◆ **Activity**: Your answer should restate each line of the data below word for word.

◆ **Data supplied**:
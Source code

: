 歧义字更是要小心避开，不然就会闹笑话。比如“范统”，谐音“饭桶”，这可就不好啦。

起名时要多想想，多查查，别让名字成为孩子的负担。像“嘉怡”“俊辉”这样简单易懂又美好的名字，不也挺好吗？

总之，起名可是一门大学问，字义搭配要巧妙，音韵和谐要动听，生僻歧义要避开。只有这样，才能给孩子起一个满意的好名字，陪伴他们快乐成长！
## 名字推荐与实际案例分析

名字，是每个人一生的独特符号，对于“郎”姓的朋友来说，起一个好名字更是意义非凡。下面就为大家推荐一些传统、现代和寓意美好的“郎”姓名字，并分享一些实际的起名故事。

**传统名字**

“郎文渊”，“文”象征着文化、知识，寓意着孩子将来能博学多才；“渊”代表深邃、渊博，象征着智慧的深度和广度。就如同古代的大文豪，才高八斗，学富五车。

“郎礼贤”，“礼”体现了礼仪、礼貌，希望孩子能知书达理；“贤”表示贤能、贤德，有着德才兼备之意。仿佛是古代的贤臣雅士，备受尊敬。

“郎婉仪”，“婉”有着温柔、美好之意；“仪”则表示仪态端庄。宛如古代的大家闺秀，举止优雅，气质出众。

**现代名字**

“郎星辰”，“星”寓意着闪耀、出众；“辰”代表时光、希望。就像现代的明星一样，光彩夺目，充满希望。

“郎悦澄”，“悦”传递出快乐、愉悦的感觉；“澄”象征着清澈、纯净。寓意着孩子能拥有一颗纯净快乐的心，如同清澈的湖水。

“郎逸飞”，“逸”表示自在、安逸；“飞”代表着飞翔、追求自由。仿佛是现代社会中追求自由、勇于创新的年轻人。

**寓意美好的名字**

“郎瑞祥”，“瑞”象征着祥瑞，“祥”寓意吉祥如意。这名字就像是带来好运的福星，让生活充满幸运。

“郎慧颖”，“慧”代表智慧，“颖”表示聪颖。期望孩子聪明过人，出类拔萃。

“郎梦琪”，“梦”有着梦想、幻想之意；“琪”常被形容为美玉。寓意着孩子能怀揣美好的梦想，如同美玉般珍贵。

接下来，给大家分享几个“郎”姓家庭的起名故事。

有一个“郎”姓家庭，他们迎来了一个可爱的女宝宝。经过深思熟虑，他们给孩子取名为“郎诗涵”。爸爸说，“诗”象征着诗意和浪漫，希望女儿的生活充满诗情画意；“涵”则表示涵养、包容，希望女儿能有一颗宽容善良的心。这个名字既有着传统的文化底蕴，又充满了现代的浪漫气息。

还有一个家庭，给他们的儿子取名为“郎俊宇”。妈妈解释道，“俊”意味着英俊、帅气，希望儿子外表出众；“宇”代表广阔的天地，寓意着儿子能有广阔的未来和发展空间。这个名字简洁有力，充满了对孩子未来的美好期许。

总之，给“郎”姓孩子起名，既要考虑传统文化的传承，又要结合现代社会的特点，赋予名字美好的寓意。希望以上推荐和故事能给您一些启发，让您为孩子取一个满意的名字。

◆ **Answer to the problem**:
Source code

: 歧义字更是要小心避开，不然就会闹笑话。比如“范统”，谐音“饭桶”，这可就不好啦。

起名时要多想想，多查查，别让名字成为孩子的负担。像“嘉怡”“俊辉”这样简单易懂又美好的名字，不也挺好吗？

总之，起名可是一门大学问，字义搭配要巧妙，音韵和谐要动听，生僻歧义要避开。只有这样，才能给孩子起一个满意的好名字，陪伴他们快乐成长！
## 名字推荐与实际案例分析

名字，是每个人一生的独特符号，对于“郎”姓的朋友来说，起一个好名字更是意义非凡。下面就为大家推荐一些传统、现代和寓意美好的“郎”姓名字，并分享一些实际的起名故事。

**传统名字**

“郎文渊”，“文”象征着文化、知识，寓意着孩子将来能博学多才；“渊”代表深邃、渊博，象征着智慧的深度和广度。就如同古代的大文豪，才高八斗，学富五车。

“郎礼贤”，“礼”体现了礼仪、礼貌，希望孩子能知书达理；“贤”表示贤能、贤德，有着德才兼备之意。仿佛是古代的贤臣雅士，备受尊敬。

“郎婉仪”，“婉”有着温柔、美好之意；“仪”则表示仪态端庄。宛如古代的大家闺秀，举止优雅，气质出众。

**现代名字**

“郎星辰”，“星”寓意着闪耀、出众；“辰”代表时光、希望。就像现代的明星一样，光彩夺目，充满希望。

“郎悦澄”，“悦”传递出快乐、愉悦的感觉；“澄”象征着清澈、纯净。寓意着孩子能拥有一颗纯净快乐的心，如同清澈的湖水。

“郎逸飞”，“逸”表示自在、安逸；“飞”代表着飞翔、追求自由。仿佛是现代社会中追求自由、勇于创新的年轻人。

**寓意美好的名字**

“郎瑞祥”，“瑞”象征着祥瑞，“祥”寓意吉祥如意。这名字就像是带来好运的福星，让生活充满幸运。

“郎慧颖”，“慧”代表智慧，“颖”表示聪颖。期望孩子聪明过人，出类拔萃。

“郎梦琪”，“梦”有着梦想、幻想之意；“琪”常被形容为美玉。寓意着孩子能怀揣美好的梦想，如同美玉般珍贵。

接下来，给大家分享几个“郎”姓家庭的起名故事。

有一个“郎”姓家庭，他们迎来了一个可爱的女宝宝。经过深思熟虑，他们给孩子取名为“郎诗涵”。爸爸说，“诗”象征着诗意和浪漫，希望女儿的生活充满诗情画意；“涵”则表示涵养、包容，希望女儿能有一颗宽容善良的心。这个名字既有着传统的文化底蕴，又充满了现代的浪漫气息。

还有一个家庭，给他们的儿子取名为“郎俊宇”。妈妈解释道，“俊”意味着英俊、帅气，希望儿子外表出众；“宇”代表广阔的天地，寓意着儿子能有广阔的未来和发展空间。这个名字简洁有力，充满了对孩子未来的美好期许。

总之，给“郎”姓孩子起名，既要考虑传统文化的传承，又要结合现代社会的特点，赋予名字美好的寓意。希望以上推荐和故事能给您一些启发，让您为孩子取一个满意的名字。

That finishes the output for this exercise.